Posted by Desirée on Friday, May 22, 2009 0 comments
Part of being a new mommy is trying to find the time to exercise. Forget about going to the gym, I'm lucky if I get a shower everyday! If you're nursing, you can't diet, and there's an obnoxious amount of calories you must consume to keep your milk supply up. I gained 50 pounds in my pregnancy. 50 POUNDS! I blame the bulk of that on bedrest. No, it's not an excuse, that's really when I gained most of the weight. Then I had a c-section and couldn't do anything other than lift my baby for six weeks (not that I wanted to do anything anyway ;p). After my 6-week check-up, it was go time. Ever try a sit up after a c-section? I don't care how long it's been, that shit hurts! But it felt good. I discovered I no longer had any core strength. My belly was like a bowl of jello, only not as firm LOL. I found stretch marks where apparently I couldn't see when I had a belly. I thought I got lucky there! My boobs are no longer my own. Let's not talk about these new hips I have. Am I ever going to get back into my size 0/1? Probably not. But I'm not giving up until I get into a 2. I happy to announce I'm in a 4/6, have lost 37 pounds so far. 7 pounds and combined total of 6 inches all over in the past 4 weeks alone. I have 13 pounds and a lot of ab work to go before I can hit the beach in July when I go back home. Considering all I've done is nurse, take walks with my baby, and an occasional few laps in the pool, I think I'm doing pretty good.
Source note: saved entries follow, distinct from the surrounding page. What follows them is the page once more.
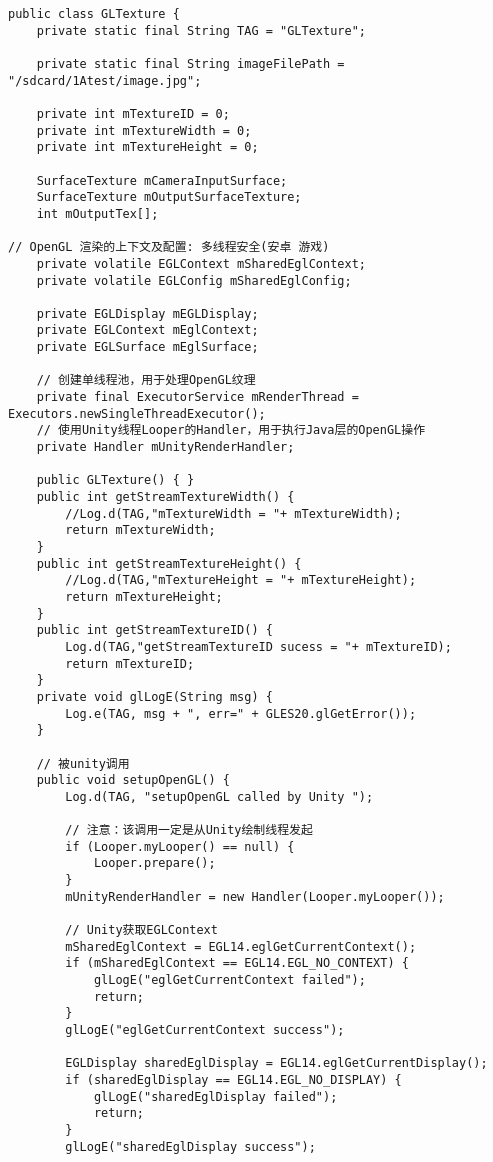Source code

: \documentclass[9pt, b5paper]{article}
\begin{document}
\begin{verbatim}
public class GLTexture {
    private static final String TAG = "GLTexture";

    private static final String imageFilePath = "/sdcard/1Atest/image.jpg";

    private int mTextureID = 0;
    private int mTextureWidth = 0;
    private int mTextureHeight = 0;

    SurfaceTexture mCameraInputSurface;
    SurfaceTexture mOutputSurfaceTexture;
    int mOutputTex[];

// OpenGL 渲染的上下文及配置: 多线程安全(安卓 游戏)
    private volatile EGLContext mSharedEglContext;
    private volatile EGLConfig mSharedEglConfig;

    private EGLDisplay mEGLDisplay;
    private EGLContext mEglContext;
    private EGLSurface mEglSurface;

    // 创建单线程池，用于处理OpenGL纹理
    private final ExecutorService mRenderThread = Executors.newSingleThreadExecutor();
    // 使用Unity线程Looper的Handler，用于执行Java层的OpenGL操作
    private Handler mUnityRenderHandler;

    public GLTexture() { }
    public int getStreamTextureWidth() {
        //Log.d(TAG,"mTextureWidth = "+ mTextureWidth);
        return mTextureWidth;
    }
    public int getStreamTextureHeight() {
        //Log.d(TAG,"mTextureHeight = "+ mTextureHeight);
        return mTextureHeight;
    }
    public int getStreamTextureID() {
        Log.d(TAG,"getStreamTextureID sucess = "+ mTextureID);
        return mTextureID;
    }
    private void glLogE(String msg) {
        Log.e(TAG, msg + ", err=" + GLES20.glGetError());
    }

    // 被unity调用
    public void setupOpenGL() {
        Log.d(TAG, "setupOpenGL called by Unity ");

        // 注意：该调用一定是从Unity绘制线程发起
        if (Looper.myLooper() == null) {
            Looper.prepare();
        }
        mUnityRenderHandler = new Handler(Looper.myLooper());

        // Unity获取EGLContext
        mSharedEglContext = EGL14.eglGetCurrentContext();
        if (mSharedEglContext == EGL14.EGL_NO_CONTEXT) {
            glLogE("eglGetCurrentContext failed");
            return;
        }
        glLogE("eglGetCurrentContext success");

        EGLDisplay sharedEglDisplay = EGL14.eglGetCurrentDisplay();
        if (sharedEglDisplay == EGL14.EGL_NO_DISPLAY) {
            glLogE("sharedEglDisplay failed");
            return;
        }
        glLogE("sharedEglDisplay success");


\end{verbatim}
\end{document}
It's those damn tv shows and movies that make women feel discouraged when they're not back to their size in three months. It's just unrealistic. Unless you're Heidi Klum and have the money (and time) for a personal trainer 7 days a week, a private chef, and a perfect recovery, it's not going to happen. And if it has-you suck.

Keepin it real.

Posted by Desirée on Thursday, May 21, 2009 0 comments
So I've written about how good my baby is, how lucky I am to have Jason and how fortunate I am to be able to be a stay at home mommy. I've wrote about how much I love this new role I have in my life. Well, today was not one of those perfect days. I have one word for you-teething. My poor baby would not stop crying today. I tried EVERYTHING to help ease her pain. From teethers, to ice cold rags, to my own finger. Even baby Tylenol. Nothing worked. All the Tylenol did was help her sleep some of the pain off. When she woke up, she just started crying again. She had THREE blowouts. When you count pjs, that makes 5 outfits all in one day! I have a headache. My neck and back hurt from rocking her all day. I didn't get anything done. I'm covered in baby drool. I'm exhausted! And I just realized I forgot to feed my cat. Today was one of those days when I wish Jason didn't work so much so I could have a break. Sigh.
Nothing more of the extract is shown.